Limitations & Future Work

  • Multiple reference slices are required as training data, which may be limiting for tissue types with extremely scarce samples.
  • The Top-K connections in graph construction depend on the quality of UNI embeddings.
  • Fine-grained incorporation of spatial positional information during heterogeneous graph construction has not been explored.
  • The contrastive alignment ideas in BLEEP and mclSTExp are instructive, but SpaHGC's heterogeneous graph framework is more flexible.

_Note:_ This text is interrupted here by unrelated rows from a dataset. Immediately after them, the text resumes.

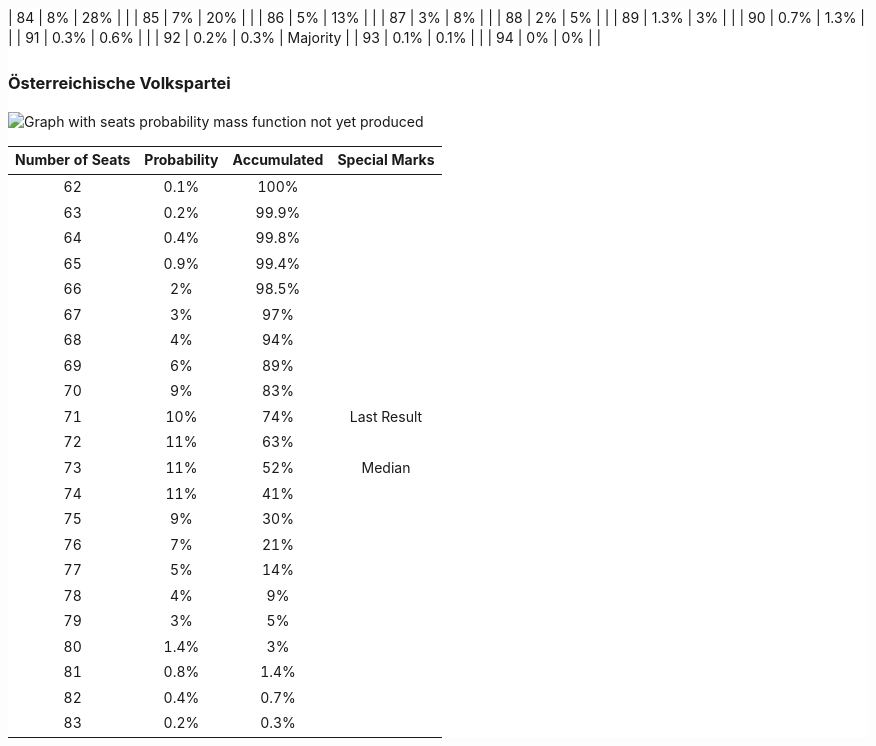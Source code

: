 | 84 | 8% | 28% |  |
| 85 | 7% | 20% |  |
| 86 | 5% | 13% |  |
| 87 | 3% | 8% |  |
| 88 | 2% | 5% |  |
| 89 | 1.3% | 3% |  |
| 90 | 0.7% | 1.3% |  |
| 91 | 0.3% | 0.6% |  |
| 92 | 0.2% | 0.3% | Majority |
| 93 | 0.1% | 0.1% |  |
| 94 | 0% | 0% |  |

### Österreichische Volkspartei

![Graph with seats probability mass function not yet produced](2020-01-23-ResearchAffairs-coalitions-seats-pmf-övp.png "Seats Probability Mass Function")

| Number of Seats | Probability | Accumulated | Special Marks |
|:---------------:|:-----------:|:-----------:|:-------------:|
| 62 | 0.1% | 100% |  |
| 63 | 0.2% | 99.9% |  |
| 64 | 0.4% | 99.8% |  |
| 65 | 0.9% | 99.4% |  |
| 66 | 2% | 98.5% |  |
| 67 | 3% | 97% |  |
| 68 | 4% | 94% |  |
| 69 | 6% | 89% |  |
| 70 | 9% | 83% |  |
| 71 | 10% | 74% | Last Result |
| 72 | 11% | 63% |  |
| 73 | 11% | 52% | Median |
| 74 | 11% | 41% |  |
| 75 | 9% | 30% |  |
| 76 | 7% | 21% |  |
| 77 | 5% | 14% |  |
| 78 | 4% | 9% |  |
| 79 | 3% | 5% |  |
| 80 | 1.4% | 3% |  |
| 81 | 0.8% | 1.4% |  |
| 82 | 0.4% | 0.7% |  |
| 83 | 0.2% | 0.3% |  |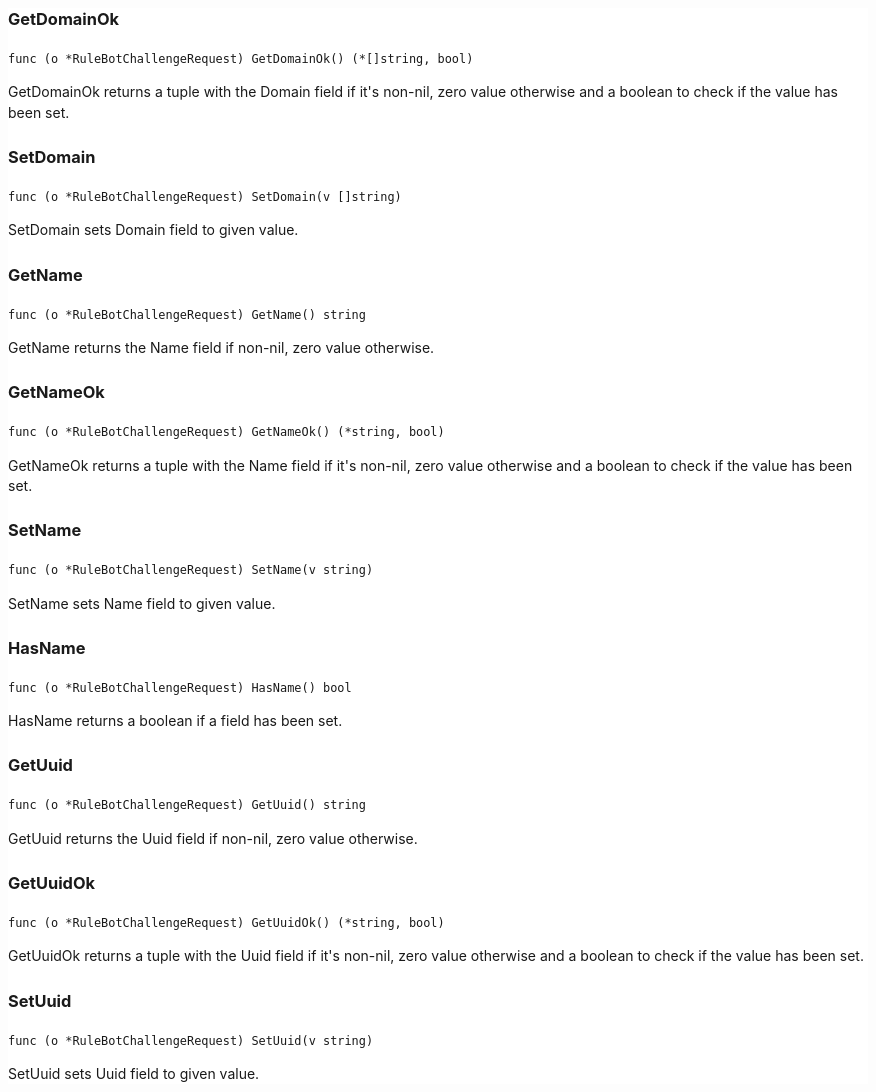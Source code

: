 ### GetDomainOk

`func (o *RuleBotChallengeRequest) GetDomainOk() (*[]string, bool)`

GetDomainOk returns a tuple with the Domain field if it's non-nil, zero value otherwise
and a boolean to check if the value has been set.

### SetDomain

`func (o *RuleBotChallengeRequest) SetDomain(v []string)`

SetDomain sets Domain field to given value.


### GetName

`func (o *RuleBotChallengeRequest) GetName() string`

GetName returns the Name field if non-nil, zero value otherwise.

### GetNameOk

`func (o *RuleBotChallengeRequest) GetNameOk() (*string, bool)`

GetNameOk returns a tuple with the Name field if it's non-nil, zero value otherwise
and a boolean to check if the value has been set.

### SetName

`func (o *RuleBotChallengeRequest) SetName(v string)`

SetName sets Name field to given value.

### HasName

`func (o *RuleBotChallengeRequest) HasName() bool`

HasName returns a boolean if a field has been set.

### GetUuid

`func (o *RuleBotChallengeRequest) GetUuid() string`

GetUuid returns the Uuid field if non-nil, zero value otherwise.

### GetUuidOk

`func (o *RuleBotChallengeRequest) GetUuidOk() (*string, bool)`

GetUuidOk returns a tuple with the Uuid field if it's non-nil, zero value otherwise
and a boolean to check if the value has been set.

### SetUuid

`func (o *RuleBotChallengeRequest) SetUuid(v string)`

SetUuid sets Uuid field to given value.
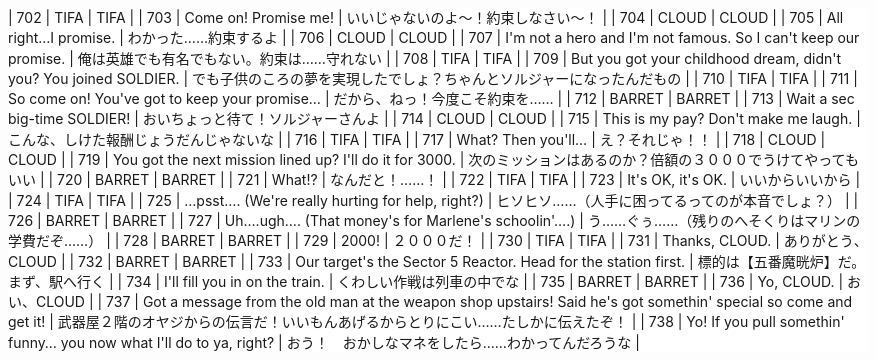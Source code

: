 | 702 | TIFA | TIFA |
| 703 | Come on! Promise me! | いいじゃないのよ～！約束しなさい～！ |
| 704 | CLOUD | CLOUD |
| 705 | All right…I promise. | わかった……約束するよ |
| 706 | CLOUD | CLOUD |
| 707 | I'm not a hero and I'm not famous. So I can't keep our promise. | 俺は英雄でも有名でもない。約束は……守れない |
| 708 | TIFA | TIFA |
| 709 | But you got your childhood dream, didn't you? You joined SOLDIER. | でも子供のころの夢を実現したでしょ？ちゃんとソルジャーになったんだもの |
| 710 | TIFA | TIFA |
| 711 | So come on! You've got to keep your promise… | だから、ねっ！今度こそ約束を…… |
| 712 | BARRET | BARRET |
| 713 | Wait a sec big-time SOLDIER! | おいちょっと待て！ソルジャーさんよ |
| 714 | CLOUD | CLOUD |
| 715 | This is my pay? Don't make me laugh. | こんな、しけた報酬じょうだんじゃないな |
| 716 | TIFA | TIFA |
| 717 | What? Then you'll… | え？それじゃ！！ |
| 718 | CLOUD | CLOUD |
| 719 | You got the next mission lined up? I'll do it for 3000. | 次のミッションはあるのか？倍額の３０００でうけてやってもいい |
| 720 | BARRET | BARRET |
| 721 | What!? | なんだと！……！ |
| 722 | TIFA | TIFA |
| 723 | It's OK, it's OK. | いいからいいから |
| 724 | TIFA | TIFA |
| 725 | …psst…. (We're really hurting for help, right?) | ヒソヒソ……（人手に困ってるってのが本音でしょ？） |
| 726 | BARRET | BARRET |
| 727 | Uh….ugh…. (That money's for Marlene's schoolin'….) | う……ぐぅ……（残りのへそくりはマリンの学費だぞ……） |
| 728 | BARRET | BARRET |
| 729 | 2000! | ２０００だ！ |
| 730 | TIFA | TIFA |
| 731 | Thanks, CLOUD. | ありがとう、CLOUD |
| 732 | BARRET | BARRET |
| 733 | Our target's the Sector 5 Reactor. Head for the station first. | 標的は【五番魔晄炉】だ。まず、駅へ行く |
| 734 | I'll fill you in on the train. | くわしい作戦は列車の中でな |
| 735 | BARRET | BARRET |
| 736 | Yo, CLOUD. | おい、CLOUD |
| 737 | Got a message from the old man at the weapon shop upstairs! Said he's got somethin' special so come and get it! | 武器屋２階のオヤジからの伝言だ！いいもんあげるからとりにこい……たしかに伝えたぞ！ |
| 738 | Yo! If you pull somethin' funny… you now what I'll do to ya, right? | おう！　おかしなマネをしたら……わかってんだろうな |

  • The exemplar retrieval concept in EGGN bears similarity to SpaHGC's CS graph, but SpaHGC adopts a more systematic graph-structured approach.

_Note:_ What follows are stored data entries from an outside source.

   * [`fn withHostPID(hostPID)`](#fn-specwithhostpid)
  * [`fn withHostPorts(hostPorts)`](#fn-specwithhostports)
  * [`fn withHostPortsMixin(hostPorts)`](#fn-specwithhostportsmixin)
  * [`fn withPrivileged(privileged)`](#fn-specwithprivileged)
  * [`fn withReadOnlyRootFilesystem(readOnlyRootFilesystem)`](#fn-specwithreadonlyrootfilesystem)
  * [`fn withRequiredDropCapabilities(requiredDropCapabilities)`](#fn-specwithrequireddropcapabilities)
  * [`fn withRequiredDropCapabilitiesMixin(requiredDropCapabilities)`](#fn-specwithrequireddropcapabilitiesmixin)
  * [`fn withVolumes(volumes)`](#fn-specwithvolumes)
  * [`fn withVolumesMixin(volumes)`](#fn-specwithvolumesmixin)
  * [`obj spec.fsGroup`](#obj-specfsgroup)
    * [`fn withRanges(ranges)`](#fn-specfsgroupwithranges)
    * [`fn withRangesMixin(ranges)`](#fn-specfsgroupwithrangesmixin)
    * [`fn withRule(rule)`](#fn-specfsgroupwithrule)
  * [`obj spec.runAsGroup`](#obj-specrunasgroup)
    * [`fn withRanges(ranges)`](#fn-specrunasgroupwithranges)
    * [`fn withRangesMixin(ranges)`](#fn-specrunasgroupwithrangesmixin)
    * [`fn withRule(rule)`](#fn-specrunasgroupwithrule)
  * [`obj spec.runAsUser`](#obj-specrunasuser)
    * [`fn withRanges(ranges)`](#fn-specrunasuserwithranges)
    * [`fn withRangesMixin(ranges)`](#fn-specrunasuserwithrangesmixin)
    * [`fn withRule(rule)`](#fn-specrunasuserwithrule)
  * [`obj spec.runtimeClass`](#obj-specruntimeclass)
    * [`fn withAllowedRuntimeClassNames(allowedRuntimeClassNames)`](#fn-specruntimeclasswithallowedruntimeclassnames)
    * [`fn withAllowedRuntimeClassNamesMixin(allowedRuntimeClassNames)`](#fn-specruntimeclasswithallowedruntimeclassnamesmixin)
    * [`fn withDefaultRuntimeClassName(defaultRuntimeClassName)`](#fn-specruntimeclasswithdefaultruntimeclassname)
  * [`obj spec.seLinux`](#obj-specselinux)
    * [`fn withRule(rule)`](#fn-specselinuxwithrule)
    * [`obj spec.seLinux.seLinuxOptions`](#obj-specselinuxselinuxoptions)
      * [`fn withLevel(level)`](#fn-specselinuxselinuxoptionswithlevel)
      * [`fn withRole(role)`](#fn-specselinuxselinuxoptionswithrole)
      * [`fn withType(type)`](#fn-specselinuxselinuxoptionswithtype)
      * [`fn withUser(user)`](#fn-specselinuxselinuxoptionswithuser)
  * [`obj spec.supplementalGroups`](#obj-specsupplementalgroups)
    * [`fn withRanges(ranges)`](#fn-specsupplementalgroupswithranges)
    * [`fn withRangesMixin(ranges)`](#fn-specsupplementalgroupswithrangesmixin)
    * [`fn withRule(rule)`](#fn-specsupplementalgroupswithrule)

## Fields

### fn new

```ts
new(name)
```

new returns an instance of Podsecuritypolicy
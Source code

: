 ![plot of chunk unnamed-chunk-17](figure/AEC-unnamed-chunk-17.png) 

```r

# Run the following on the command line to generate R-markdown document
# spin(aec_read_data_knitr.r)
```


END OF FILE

  • The complementary masking strategy is generalizable to other multimodal graph learning tasks.

Rating

  • Novelty: ⭐⭐⭐⭐ The idea of modeling cross-slice relationships via heterogeneous graphs is valuable, though the core components (GraphSAGE, attention, contrastive learning) are combinations of established techniques.
  • Experimental Thoroughness: ⭐⭐⭐⭐⭐ Seven datasets, nine baselines, and biological downstream analysis—highly comprehensive.
  • Writing Quality: ⭐⭐⭐⭐ Clear structure with rich figures and tables.
  • Value: ⭐⭐⭐⭐ Makes a significant contribution to the spatial transcriptomics field; cross-slice knowledge transfer is a promising direction.